→ **Work request**
Run through the records and show each line that includes the string "textbf".

Stored data entries
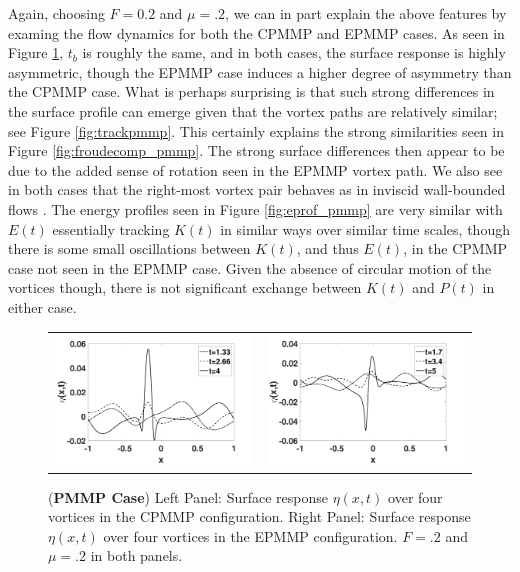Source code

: \documentclass[a4paper,11pt]{article}
\begin{document}
Again, choosing $F=0.2$ and $\mu=.2$, we can in part explain the above features by examing the flow dynamics for both the CPMMP and EPMMP cases.  As seen in Figure \ref{fig:surfreppmmp}, $t_{b}$ is roughly the same, and in both cases, the surface response is highly asymmetric, though the EPMMP case induces a higher degree of asymmetry than the CPMMP case.  What is perhaps surprising is that such strong differences in the surface profile can emerge given that the vortex paths are relatively similar; see Figure \ref{fig:trackpmmp}.  This certainly explains the strong similarities seen in Figure \ref{fig:froudecomp_pmmp}.  The strong surface differences then appear to be due to the added sense of rotation seen in the EPMMP vortex path.  We also see in both cases that the right-most vortex pair behaves as in inviscid wall-bounded flows \cite{lamb}.  The energy profiles seen in Figure \ref{fig:eprof_pmmp}     are very similar with $E(t)$ essentially tracking $K(t)$ in similar ways over similar time scales, though there is some small oscillations between $K(t)$, and thus $E(t)$, in the CPMMP case not seen in the EPMMP case. Given the absence of circular motion of the vortices though, there is not significant exchange between $K(t)$ and $P(t)$ in either case.   
\begin{figure}[!h]
\centering
\begin{tabular}{cc}
\includegraphics[width=.5\textwidth]{surf_resp_mu_pt2_F_pt2_pmmp} & 
\includegraphics[width=.5\textwidth]{surf_resp_mu_pt2_F_pt2_pmmp_sym}
\end{tabular}
\caption{\small ({\bf PMMP Case}) Left Panel: Surface response $\eta(x,t)$ over four vortices in the CPMMP configuration. Right Panel: Surface response $\eta(x,t)$ over four vortices in the EPMMP configuration.  $F=.2$ and $\mu=.2$ in both panels.}
\label{fig:surfreppmmp}
\end{figure}
\end{document}
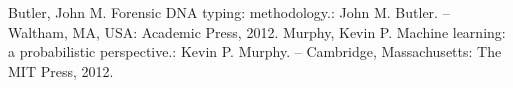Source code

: \documentclass[a4paper,12pt]{article}
\begin{document}
	
	\tableofcontents \newpage

	
	\newpage
	\begin{thebibliography}{99}
		 Butler, John M. Forensic DNA typing: methodology.: John M. Butler. -- Waltham, MA, USA: Academic Press, 2012.
		 Murphy, Kevin P. Machine learning: a probabilistic perspective.: Kevin P. Murphy. -- Cambridge, Massachusetts: The MIT Press, 2012.
	\end{thebibliography}
	
	\newpage
	
\end{document}

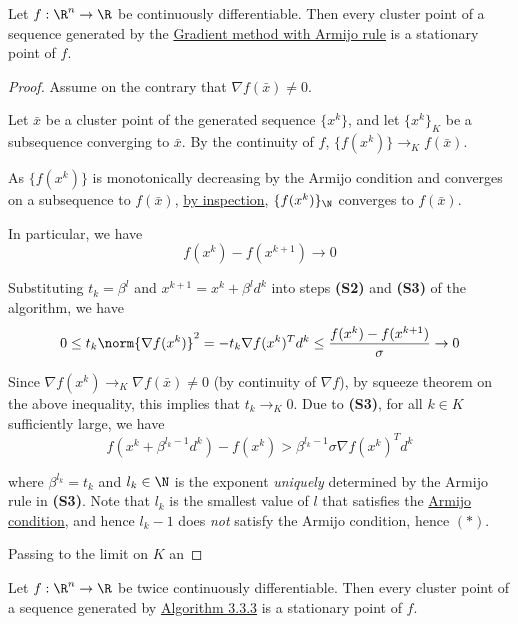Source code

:\label{bbb25cd}

Let $f:\R^n\to\R$ be continuously differentiable. Then every cluster
point of a sequence generated by the \hyperref[ae01f6d]{Gradient
	method with Armijo rule} is a stationary point of $f$.

\begin{proof}
	\def\xk{\{x^k\}}
	\def\grad#1{\nabla f(#1)}
	Assume on the contrary that $\grad{\bar x}\neq0$.

	Let $\bar x$ be a cluster point of the generated sequence $\xk$, and
	let $\xk_K$ be a subsequence converging to $\bar x$. By the
	continuity of $f$, $\{f(x^k)\}\to_Kf(\bar x)$.

	As $\{f(x^k)\}$ is monotonically decreasing by the Armijo condition
	and converges on a subsequence to $f(\bar x)$, \hyperref[aaf3ba6]{by
		inspection}, $\{f(x^k)\}_\N$ converges to $f(\bar x)$.

	In particular, we have
	$$f(x^k)-f(x^{k+1})\to0$$

	Substituting $t_k=\beta^l$ and $x^{k+1}=x^k+\beta^ld^k$ into steps
	\textbf{(S2)} and \textbf{(S3)} of the algorithm, we have
	$$
		0\leq
		t_k\norm{\grad{x^k}}^2=
		-t_k\grad{x^k}^Td^k\leq
		\frac{f(x^k)-f(x^{k+1})}\sigma\to0
	$$

	Since $\grad{x^k}\to_K\grad{\bar x}\neq0$ (by continuity of $\nabla
		f$), by squeeze theorem on the above inequality, this implies that
	$t_k\to_K0$. Due to \textbf{(S3)}, for all $k\in K$ sufficiently
	large, we have
	\begin{equation*}
		f(x^k+\beta^{l_k-1}d^k)-f(x^k)>\beta^{l_k-1}\sigma\grad{x^k}^Td^k\tag*{($*$)}
	\end{equation*}

	where $\beta^{l_k}=t_k$ and $l_k\in\N$ is the exponent
	\textit{uniquely} determined by the Armijo rule in \textbf{(S3)}.
	Note that $l_k$ is the smallest value of $l$ that satisfies the
	\hyperref[fefb024]{Armijo condition}, and hence $l_k-1$ does \textit{not}
	satisfy the Armijo condition, hence $(*)$.

	Passing to the limit on $K$ an
\end{proof}


Let $f:\R^n\to\R$ be twice continuously differentiable. Then every
cluster point of a sequence generated by \hyperref[a7a5665]{Algorithm
	3.3.3} is a stationary point of $f$.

→ **Answer to this exercise**
	\textbf{(S2)} and \textbf{(S3)} of the algorithm, we have
	$t_k\to_K0$. Due to \textbf{(S3)}, for all $k\in K$ sufficiently
	\textit{uniquely} determined by the Armijo rule in \textbf{(S3)}.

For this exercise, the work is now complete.